# B7100 HST towing this tractor to my shop



## marky1 (Apr 28, 2014)

I had something come loose in bellhousing, which cause sparks to fly and started to bogg down the engine. I shut it down pretty quick. Hopefully it is something simple like starter gear that did not disengage, or bolt came loose on pressure plate , as the sparks flew near that area? I need to get the tractor to my shop before I tear into the problem. Is there a way I can tow this tractor? I don't want to damage the hydrostat. I have a repair manual but not operator manual. I havenot had the tractor long, and previous owner recently had clutch and pres plate, t/o bearing replaced. Thjought I'd start by removing the starter and it appears if I get the mower deck off, I maybe look up into the bellhousing area? 


thanks
Mark


----------



## Hoodoo Valley (Nov 14, 2006)

Welcome to the forum Mark! I have a Kubota BX2200 hydrostat and I believe I read somewhere that there is a lever to hit to put it in freewheel mode. I know the John Deere's 300 series are inside the rear fender behind the rear tire. How far are you having to move it?


----------



## Thomas (Nov 1, 2006)

When I had 95 B7100HST there was no way to put rear end free wheeling..had to life from ground to move.
I was told later on if you go real..real slow I could have tow B7100.


----------



## marky1 (Apr 28, 2014)

Found out that if you put hi/lo range lever in neutral, you can tow it.
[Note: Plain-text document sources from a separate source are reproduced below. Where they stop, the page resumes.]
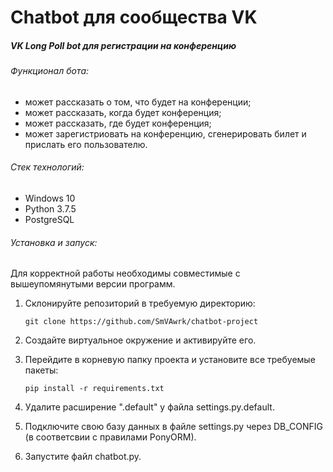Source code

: # Chatbot для сообщества VK
##### VK Long Poll bot для регистрации на конференцию
###### Функционал бота:
- может рассказать о том, что будет на конференции;
- может рассказать, когда будет конференция;
- может рассказать, где будет конференция;
- может зарегистриовать на конференцию, сгенерировать билет и прислать его пользователю.

###### Стек технологий:
+ Windows 10
+ Python 3.7.5
+ PostgreSQL 

###### Установка и запуск:
Для корректной работы необходимы совместимые с вышеупомянутыми версии программ. 

1. Склонируйте репозиторий в требуемую директорию:

   `git clone https://github.com/SmVAwrk/chatbot-project`

2. Создайте виртуальное окружение и активируйте его.

3. Перейдите в корневую папку проекта и установите все требуемые пакеты:

    `pip install -r requirements.txt`

4. Удалите расширение ".default" у файла settings.py.default.
  
5. Подключите свою базу данных в файле settings.py через DB_CONFIG (в соответсвии с правилами PonyORM).

6. Запустите файл chatbot.py.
Previous owner had said he had put new clutch/ pressure plate etc in the tractor. When I pulled starter off, found remnants of broken pressure plate spring. was able to get most of it out thru starter hole and inspection hole on opposite side. Tractor clutch is still working. Got to looking and it appears clutch was not properly adjusted, apppeared it was adjusted so pressure plate was being depressed too far. Maybe that let a spring come loose in there? Adjusted the stop to limit pressure plate travel. Seems to be working for now. Maybe I can get lucky this time!


----------